Records from a data collection
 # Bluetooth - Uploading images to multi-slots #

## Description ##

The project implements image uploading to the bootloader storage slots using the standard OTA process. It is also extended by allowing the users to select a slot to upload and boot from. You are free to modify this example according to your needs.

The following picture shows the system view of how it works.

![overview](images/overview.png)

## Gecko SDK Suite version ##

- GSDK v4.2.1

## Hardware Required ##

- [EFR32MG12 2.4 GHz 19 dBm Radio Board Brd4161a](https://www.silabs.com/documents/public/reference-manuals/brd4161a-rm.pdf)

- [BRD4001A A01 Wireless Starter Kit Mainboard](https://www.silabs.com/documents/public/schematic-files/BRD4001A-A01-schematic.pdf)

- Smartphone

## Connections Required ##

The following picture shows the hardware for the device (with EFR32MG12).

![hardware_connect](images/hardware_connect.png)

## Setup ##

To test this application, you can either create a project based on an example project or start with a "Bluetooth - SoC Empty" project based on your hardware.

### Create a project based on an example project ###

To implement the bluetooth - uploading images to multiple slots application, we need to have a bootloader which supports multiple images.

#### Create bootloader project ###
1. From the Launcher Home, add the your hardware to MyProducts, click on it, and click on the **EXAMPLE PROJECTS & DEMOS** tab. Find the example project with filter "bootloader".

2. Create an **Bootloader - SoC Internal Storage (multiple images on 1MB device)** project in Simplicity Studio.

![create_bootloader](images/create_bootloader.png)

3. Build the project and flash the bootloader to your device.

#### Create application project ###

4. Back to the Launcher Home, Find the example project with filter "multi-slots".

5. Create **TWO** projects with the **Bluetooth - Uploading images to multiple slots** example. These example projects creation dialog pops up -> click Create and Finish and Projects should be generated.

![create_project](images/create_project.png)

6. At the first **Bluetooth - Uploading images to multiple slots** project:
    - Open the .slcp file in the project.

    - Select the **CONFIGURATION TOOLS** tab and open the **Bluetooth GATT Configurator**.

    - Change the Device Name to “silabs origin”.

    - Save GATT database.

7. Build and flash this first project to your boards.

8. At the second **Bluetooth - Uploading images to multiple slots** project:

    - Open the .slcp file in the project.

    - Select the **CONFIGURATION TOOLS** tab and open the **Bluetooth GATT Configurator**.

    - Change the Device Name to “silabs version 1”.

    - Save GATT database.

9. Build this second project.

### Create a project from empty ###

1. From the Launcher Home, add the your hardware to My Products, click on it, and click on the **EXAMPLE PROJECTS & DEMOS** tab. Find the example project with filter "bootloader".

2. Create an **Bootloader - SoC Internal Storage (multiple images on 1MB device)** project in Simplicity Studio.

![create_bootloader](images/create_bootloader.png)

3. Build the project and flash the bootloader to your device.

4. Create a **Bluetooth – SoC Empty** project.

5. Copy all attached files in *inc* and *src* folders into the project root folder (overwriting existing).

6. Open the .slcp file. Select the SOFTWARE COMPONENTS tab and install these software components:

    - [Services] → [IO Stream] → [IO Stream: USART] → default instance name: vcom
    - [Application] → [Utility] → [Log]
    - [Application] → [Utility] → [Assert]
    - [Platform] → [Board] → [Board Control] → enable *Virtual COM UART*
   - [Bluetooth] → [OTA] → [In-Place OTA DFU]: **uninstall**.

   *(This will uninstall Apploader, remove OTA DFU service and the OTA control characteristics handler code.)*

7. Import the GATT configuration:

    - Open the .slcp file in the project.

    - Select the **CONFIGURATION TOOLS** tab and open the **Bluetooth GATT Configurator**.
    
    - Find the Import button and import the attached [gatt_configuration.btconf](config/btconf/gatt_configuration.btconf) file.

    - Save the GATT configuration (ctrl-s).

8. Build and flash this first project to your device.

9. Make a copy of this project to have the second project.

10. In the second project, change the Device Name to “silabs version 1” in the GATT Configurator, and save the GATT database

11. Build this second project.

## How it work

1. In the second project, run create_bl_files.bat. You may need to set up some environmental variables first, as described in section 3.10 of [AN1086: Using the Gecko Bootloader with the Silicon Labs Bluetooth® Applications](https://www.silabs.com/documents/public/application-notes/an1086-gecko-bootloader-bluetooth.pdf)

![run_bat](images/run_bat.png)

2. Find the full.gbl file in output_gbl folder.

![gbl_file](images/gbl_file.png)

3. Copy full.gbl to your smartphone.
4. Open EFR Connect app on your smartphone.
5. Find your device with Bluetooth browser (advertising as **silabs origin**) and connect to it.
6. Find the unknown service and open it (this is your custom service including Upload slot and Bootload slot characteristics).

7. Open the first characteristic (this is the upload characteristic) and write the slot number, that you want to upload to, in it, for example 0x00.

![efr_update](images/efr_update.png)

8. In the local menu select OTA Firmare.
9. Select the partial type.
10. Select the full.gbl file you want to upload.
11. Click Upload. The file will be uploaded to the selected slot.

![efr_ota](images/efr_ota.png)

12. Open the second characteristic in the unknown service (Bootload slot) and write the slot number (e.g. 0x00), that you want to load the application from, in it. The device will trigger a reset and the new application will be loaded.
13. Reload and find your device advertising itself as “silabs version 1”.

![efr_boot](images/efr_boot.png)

**Exercise brief**
Only the lines above starting with the one with "- Save the GATT configuration (ctrl-s)." and going through the one with "4. Open EFR Connect app on your smartphone." are to be copied, word for word and with both ends kept.

**Worked solution**
    - Save the GATT configuration (ctrl-s).

8. Build and flash this first project to your device.

9. Make a copy of this project to have the second project.

10. In the second project, change the Device Name to “silabs version 1” in the GATT Configurator, and save the GATT database

11. Build this second project.

## How it work

1. In the second project, run create_bl_files.bat. You may need to set up some environmental variables first, as described in section 3.10 of [AN1086: Using the Gecko Bootloader with the Silicon Labs Bluetooth® Applications](https://www.silabs.com/documents/public/application-notes/an1086-gecko-bootloader-bluetooth.pdf)

![run_bat](images/run_bat.png)

2. Find the full.gbl file in output_gbl folder.

![gbl_file](images/gbl_file.png)

3. Copy full.gbl to your smartphone.
4. Open EFR Connect app on your smartphone.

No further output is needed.